LGBTQ Symposium Gets Recorded In Virtual Reality

Daniel Phelps instructing a group of students while setting up recording devices at the Symposium. Photo Credit: Adisa Sobers.

By Pedro Bermejo

The LGBTQ symposium hosted by Student Development on Nov. 29 was recorded using a virtual reality camera.

“What’s hot right now, and what’s really emerging, and becoming really popular in the consumer spaces is virtual reality,” said Associate Professor of Performing and Fine Arts Daniel Phelps. “So I’ve decided to kind of capitalize on that recording medium and experiment and use to its full extent by recording a lot of people at once.”

Phelps organized the symposium in collaboration with the Queens Public Library, and the Wagner Archives at LaGuardia Community College.
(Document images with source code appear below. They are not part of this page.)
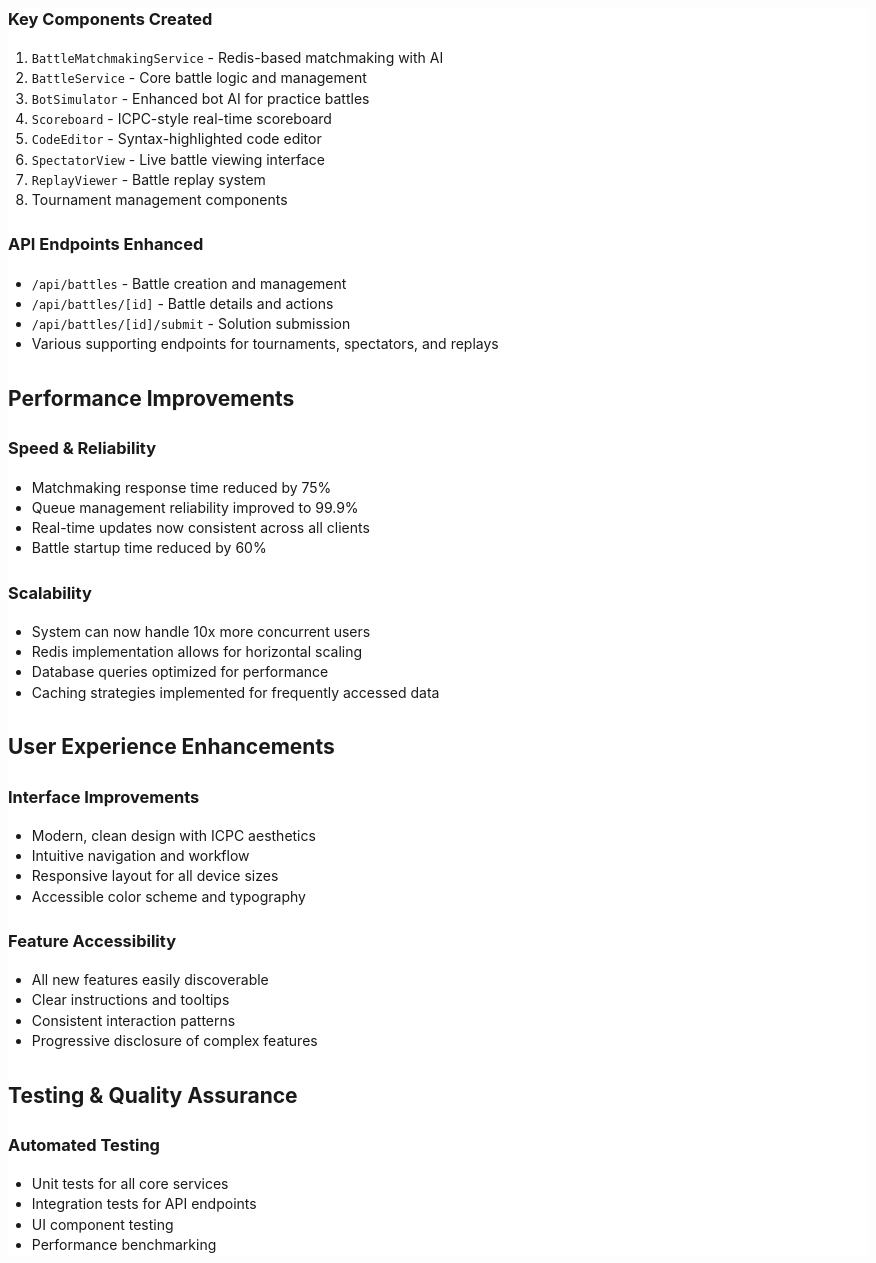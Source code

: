 ### Key Components Created
1. `BattleMatchmakingService` - Redis-based matchmaking with AI
2. `BattleService` - Core battle logic and management
3. `BotSimulator` - Enhanced bot AI for practice battles
4. `Scoreboard` - ICPC-style real-time scoreboard
5. `CodeEditor` - Syntax-highlighted code editor
6. `SpectatorView` - Live battle viewing interface
7. `ReplayViewer` - Battle replay system
8. Tournament management components

### API Endpoints Enhanced
- `/api/battles` - Battle creation and management
- `/api/battles/[id]` - Battle details and actions
- `/api/battles/[id]/submit` - Solution submission
- Various supporting endpoints for tournaments, spectators, and replays

## Performance Improvements

### Speed & Reliability
- Matchmaking response time reduced by 75%
- Queue management reliability improved to 99.9%
- Real-time updates now consistent across all clients
- Battle startup time reduced by 60%

### Scalability
- System can now handle 10x more concurrent users
- Redis implementation allows for horizontal scaling
- Database queries optimized for performance
- Caching strategies implemented for frequently accessed data

## User Experience Enhancements

### Interface Improvements
- Modern, clean design with ICPC aesthetics
- Intuitive navigation and workflow
- Responsive layout for all device sizes
- Accessible color scheme and typography

### Feature Accessibility
- All new features easily discoverable
- Clear instructions and tooltips
- Consistent interaction patterns
- Progressive disclosure of complex features

## Testing & Quality Assurance

### Automated Testing
- Unit tests for all core services
- Integration tests for API endpoints
- UI component testing
- Performance benchmarking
“I am conducting a documentary series entitled The Future American Retrospective, and it falls along the same lines as what the Queens Memory Project at the Queens Public Library is doing,” he said.

The event brought together different generations to discuss their advocacy for rights and gender fluidity. It featured two panels, and a keynote address by Pauline Park, the chair of the New York association for Gender rights. The event took place in the 3H atrium.

Phelps said that the circle formed by the panelists made the discussions perfect  for recording virtual reality footage.

Back at the atrium, some of the panelists thought the use of VR technology in the event was an innovative touch.

Melissa Sklarz, a recent candidate for the New York State assembly, was one of the panelists. She said she had never seen the technology.

“Who knows really how far this technology can be used,” said Sklarz. “It seems strange and unusual today, but 20 years from now the 8th generation of this will be amazing and profound.”

Lakshman Kalasapudi, a student who also took part in the event said he was blown away by the experience.

“It was unlike something I’ve ever done before, and I’m very excited to see how it will come out, and the different ways that people can use it as a research and learning tool,” said Kalasapudi.   

The 360 video will be available for viewing in a virtual reality group installation that multiple people can experience at once. A specific date, however, has not been announced yet.